Workers rate the requester holistically on this scale based on task clarity, payment, communication skills, and anything else relevant. Requesters rate the worker on this scale holistically based on work quality, communication skills, and anything else relevant.

Workers: Ratings determine ranking

Workers' incentive to rate requesters is that the ratings are used to rank worker's own task feed. If I'm a worker, any requester whom I give √+ to gets popped to the top of my taskfeed whenever they have a task available. Task of requesters whom I give √- to goes to the bottom of my feed, and task of requesters whom I give √ to stays in the default position.

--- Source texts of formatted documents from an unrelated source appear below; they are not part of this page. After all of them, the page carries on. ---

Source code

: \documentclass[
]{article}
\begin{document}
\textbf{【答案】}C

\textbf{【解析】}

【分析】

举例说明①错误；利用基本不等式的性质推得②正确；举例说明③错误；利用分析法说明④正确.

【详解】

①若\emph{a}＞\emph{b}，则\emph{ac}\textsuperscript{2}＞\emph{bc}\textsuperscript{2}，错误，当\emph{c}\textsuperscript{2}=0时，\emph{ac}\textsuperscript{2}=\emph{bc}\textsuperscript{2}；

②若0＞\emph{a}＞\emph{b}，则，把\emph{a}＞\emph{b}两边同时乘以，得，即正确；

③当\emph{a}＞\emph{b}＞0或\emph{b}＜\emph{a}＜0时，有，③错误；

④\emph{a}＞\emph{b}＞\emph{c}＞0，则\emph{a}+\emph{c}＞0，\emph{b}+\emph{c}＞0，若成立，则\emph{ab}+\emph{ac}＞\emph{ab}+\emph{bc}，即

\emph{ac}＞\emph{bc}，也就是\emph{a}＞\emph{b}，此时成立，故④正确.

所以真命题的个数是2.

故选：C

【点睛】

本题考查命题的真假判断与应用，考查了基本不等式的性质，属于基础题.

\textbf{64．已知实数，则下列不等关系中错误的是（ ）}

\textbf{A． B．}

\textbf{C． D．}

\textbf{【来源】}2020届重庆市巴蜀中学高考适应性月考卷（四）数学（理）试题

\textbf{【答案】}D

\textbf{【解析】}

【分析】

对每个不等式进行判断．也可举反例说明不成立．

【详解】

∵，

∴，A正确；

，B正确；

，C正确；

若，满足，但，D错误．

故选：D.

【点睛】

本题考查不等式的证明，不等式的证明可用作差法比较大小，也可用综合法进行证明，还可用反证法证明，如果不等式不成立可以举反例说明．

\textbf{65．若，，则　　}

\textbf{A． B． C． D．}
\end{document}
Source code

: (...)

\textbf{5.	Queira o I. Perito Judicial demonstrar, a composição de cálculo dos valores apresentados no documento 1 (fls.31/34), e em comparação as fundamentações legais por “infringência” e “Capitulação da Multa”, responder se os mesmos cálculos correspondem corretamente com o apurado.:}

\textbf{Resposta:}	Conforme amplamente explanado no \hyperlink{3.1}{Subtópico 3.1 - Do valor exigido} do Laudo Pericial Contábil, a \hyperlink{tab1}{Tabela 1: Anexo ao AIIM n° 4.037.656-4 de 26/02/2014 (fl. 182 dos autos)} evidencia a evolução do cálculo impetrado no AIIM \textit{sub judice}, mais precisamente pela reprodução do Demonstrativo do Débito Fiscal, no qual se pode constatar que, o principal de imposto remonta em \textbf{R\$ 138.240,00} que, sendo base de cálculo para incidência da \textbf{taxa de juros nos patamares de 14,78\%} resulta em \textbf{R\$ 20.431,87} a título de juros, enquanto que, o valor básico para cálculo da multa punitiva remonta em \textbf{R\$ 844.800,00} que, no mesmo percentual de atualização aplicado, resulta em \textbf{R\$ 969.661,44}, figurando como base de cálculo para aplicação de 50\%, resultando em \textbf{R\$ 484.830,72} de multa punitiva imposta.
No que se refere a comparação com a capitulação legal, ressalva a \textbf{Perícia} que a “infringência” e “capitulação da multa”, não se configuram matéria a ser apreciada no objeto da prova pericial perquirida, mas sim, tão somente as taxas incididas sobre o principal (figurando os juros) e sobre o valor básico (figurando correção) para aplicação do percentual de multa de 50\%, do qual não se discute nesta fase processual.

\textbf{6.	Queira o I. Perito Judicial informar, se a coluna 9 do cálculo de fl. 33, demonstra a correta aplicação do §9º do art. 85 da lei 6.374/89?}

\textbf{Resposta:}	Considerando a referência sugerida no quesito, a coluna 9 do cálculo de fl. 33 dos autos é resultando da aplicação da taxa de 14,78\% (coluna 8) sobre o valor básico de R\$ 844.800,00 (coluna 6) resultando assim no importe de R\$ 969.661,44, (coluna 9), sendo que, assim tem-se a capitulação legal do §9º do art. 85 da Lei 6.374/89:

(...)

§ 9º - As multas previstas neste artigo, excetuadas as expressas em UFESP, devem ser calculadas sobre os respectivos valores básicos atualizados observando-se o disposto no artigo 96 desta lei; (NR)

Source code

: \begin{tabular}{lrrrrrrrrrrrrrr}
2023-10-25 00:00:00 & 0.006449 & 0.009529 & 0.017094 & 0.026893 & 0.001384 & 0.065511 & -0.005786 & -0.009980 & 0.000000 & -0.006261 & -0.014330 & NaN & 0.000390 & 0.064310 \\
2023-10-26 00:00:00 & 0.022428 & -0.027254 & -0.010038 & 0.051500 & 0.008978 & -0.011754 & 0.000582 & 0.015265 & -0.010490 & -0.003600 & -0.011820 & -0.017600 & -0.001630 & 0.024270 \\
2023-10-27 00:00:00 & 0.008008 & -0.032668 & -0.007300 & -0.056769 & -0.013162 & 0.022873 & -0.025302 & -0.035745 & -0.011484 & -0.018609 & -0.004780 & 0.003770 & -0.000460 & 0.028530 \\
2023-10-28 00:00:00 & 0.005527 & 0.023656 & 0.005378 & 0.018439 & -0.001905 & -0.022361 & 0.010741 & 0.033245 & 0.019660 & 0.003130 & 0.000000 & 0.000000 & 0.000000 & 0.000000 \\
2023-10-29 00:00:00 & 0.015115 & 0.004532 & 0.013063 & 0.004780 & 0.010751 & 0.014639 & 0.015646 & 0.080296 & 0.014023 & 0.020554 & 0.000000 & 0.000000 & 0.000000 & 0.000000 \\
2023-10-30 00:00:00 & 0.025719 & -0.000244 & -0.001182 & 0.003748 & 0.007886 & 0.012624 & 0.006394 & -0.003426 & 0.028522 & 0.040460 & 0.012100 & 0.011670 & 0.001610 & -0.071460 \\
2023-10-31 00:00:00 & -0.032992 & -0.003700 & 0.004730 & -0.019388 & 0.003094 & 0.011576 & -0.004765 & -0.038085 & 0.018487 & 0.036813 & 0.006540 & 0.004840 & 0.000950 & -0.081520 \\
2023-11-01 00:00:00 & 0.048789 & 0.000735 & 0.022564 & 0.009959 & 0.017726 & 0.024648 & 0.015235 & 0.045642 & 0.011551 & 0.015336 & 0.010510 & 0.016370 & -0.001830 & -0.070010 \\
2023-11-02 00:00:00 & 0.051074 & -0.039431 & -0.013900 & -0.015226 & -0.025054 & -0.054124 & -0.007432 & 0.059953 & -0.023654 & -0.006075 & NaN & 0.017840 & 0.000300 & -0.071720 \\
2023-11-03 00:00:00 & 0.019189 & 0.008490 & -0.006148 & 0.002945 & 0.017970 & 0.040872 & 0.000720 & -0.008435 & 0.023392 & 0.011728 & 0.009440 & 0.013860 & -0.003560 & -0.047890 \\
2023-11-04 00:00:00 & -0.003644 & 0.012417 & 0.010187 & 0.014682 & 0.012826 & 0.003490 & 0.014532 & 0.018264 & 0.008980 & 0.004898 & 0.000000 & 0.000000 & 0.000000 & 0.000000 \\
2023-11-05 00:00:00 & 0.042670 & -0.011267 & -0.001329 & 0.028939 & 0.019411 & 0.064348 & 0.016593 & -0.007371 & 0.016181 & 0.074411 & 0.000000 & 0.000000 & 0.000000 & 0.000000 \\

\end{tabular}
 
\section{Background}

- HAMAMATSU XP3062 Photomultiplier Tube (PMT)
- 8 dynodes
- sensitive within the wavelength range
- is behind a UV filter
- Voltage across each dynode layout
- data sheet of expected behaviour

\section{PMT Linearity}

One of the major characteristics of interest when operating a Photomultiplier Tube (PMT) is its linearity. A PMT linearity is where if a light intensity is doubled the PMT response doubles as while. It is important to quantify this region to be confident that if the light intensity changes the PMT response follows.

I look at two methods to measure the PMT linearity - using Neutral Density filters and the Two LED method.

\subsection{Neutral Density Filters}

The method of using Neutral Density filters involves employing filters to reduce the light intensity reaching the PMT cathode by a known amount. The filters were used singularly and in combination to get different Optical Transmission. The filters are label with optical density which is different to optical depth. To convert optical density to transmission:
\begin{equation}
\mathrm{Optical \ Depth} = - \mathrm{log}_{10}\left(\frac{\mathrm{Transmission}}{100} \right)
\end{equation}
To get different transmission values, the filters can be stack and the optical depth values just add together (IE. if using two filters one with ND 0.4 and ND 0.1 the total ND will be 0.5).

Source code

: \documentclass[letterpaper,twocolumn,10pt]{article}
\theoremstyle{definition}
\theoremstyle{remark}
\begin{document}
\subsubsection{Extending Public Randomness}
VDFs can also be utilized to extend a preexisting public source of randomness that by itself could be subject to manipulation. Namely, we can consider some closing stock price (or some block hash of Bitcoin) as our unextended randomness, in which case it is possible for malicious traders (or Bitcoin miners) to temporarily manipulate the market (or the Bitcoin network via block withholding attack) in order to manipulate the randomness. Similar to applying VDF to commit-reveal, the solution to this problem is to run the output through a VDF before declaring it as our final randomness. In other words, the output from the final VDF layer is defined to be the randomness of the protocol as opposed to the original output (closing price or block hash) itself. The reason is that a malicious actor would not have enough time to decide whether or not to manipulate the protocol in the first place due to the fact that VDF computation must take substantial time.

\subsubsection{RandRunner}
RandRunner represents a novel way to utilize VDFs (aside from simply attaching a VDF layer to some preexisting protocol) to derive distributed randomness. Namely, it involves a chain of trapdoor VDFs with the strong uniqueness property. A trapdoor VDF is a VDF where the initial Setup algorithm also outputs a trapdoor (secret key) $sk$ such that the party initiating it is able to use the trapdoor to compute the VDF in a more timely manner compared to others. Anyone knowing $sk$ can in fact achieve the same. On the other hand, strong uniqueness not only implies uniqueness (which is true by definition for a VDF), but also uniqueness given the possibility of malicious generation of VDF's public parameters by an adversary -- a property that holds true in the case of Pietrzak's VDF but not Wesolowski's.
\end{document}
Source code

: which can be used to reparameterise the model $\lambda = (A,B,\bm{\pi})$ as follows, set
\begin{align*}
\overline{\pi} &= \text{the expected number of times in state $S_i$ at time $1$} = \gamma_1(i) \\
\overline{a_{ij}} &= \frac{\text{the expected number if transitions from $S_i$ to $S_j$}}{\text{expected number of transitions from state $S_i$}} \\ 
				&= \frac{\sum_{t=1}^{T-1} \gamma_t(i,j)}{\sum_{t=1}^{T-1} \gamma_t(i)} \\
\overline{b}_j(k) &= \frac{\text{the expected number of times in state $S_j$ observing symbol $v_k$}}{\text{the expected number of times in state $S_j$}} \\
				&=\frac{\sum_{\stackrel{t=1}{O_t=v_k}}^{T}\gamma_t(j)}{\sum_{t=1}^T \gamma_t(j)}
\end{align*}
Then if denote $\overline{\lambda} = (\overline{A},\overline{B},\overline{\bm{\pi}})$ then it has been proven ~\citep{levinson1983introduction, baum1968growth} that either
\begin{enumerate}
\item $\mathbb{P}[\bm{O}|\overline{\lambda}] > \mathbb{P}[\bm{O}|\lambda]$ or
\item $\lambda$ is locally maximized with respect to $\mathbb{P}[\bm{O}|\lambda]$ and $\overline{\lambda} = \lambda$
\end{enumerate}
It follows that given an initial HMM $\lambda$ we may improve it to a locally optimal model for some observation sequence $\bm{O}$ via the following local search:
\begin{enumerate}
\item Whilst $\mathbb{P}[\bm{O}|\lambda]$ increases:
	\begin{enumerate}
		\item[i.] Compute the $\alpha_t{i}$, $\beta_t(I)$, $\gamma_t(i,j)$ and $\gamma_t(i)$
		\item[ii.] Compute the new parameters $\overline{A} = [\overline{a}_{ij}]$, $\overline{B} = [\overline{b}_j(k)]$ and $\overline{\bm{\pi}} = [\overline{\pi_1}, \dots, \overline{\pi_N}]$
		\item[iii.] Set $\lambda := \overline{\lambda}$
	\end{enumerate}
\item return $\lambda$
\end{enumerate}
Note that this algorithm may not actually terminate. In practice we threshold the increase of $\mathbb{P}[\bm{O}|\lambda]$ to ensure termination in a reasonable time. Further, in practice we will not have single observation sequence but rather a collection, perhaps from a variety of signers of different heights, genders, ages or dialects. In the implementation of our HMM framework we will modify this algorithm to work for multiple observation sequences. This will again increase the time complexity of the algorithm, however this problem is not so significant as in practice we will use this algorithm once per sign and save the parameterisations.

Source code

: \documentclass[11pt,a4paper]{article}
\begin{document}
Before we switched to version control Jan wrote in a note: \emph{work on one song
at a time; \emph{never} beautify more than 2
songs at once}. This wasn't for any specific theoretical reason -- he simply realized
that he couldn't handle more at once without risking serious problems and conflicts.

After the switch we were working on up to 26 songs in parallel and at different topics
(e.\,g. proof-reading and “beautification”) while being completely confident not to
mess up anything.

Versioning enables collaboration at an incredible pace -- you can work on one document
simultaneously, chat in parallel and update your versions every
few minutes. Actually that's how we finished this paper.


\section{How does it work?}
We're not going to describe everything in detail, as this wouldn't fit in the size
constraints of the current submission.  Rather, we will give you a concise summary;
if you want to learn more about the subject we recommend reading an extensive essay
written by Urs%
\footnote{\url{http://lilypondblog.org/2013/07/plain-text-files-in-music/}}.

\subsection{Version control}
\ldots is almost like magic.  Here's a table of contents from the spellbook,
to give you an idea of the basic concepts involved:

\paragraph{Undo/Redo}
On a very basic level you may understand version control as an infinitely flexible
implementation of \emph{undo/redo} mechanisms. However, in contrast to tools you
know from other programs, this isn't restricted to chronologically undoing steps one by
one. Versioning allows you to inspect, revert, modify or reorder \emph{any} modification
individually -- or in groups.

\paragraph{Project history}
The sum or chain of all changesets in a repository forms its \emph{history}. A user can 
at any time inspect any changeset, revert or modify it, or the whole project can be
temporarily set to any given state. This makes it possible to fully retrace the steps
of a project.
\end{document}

So, by rating requesters, I'm sorting my feed and enabling myself to find good work in the future. This is clearly a need: see, for example, TurkAlert. For the vast majority of requesters whom I've never worked with, they will be ranked by the average rating from other workers. This approach means that workers' taskfeeds always exactly mirror the best tasks they have available, no more (from before) requesters muddying their hands.

Requesters: Ratings determine future workers

Requesters' incentive to rate workers is that the ratings determine which workers will be doing the requester's future tasks. If I'm a requester, workers I give a √+ to will get earliest access to my tasks, followed by √s, and then √-s. This approach works by releasing tasks first to the top workers, then to slightly less top workers, and so on down the chain, until everyone can see the task. Workers who I haven't rated get access in order according to their overall ratings from all requesters. This is likewise clearly a need: many requesters build up just such a pool of "private workers" on the platform who they know, trust, and have trained. This approach gives top workers a benefit for being good, gets high quality work done when you're a good-enough requester or are paying enough to deserve it, and encourages ratings from requesters.

Scenarios

It's important that we walk through scenarios here to make sure that everything is what you would expect.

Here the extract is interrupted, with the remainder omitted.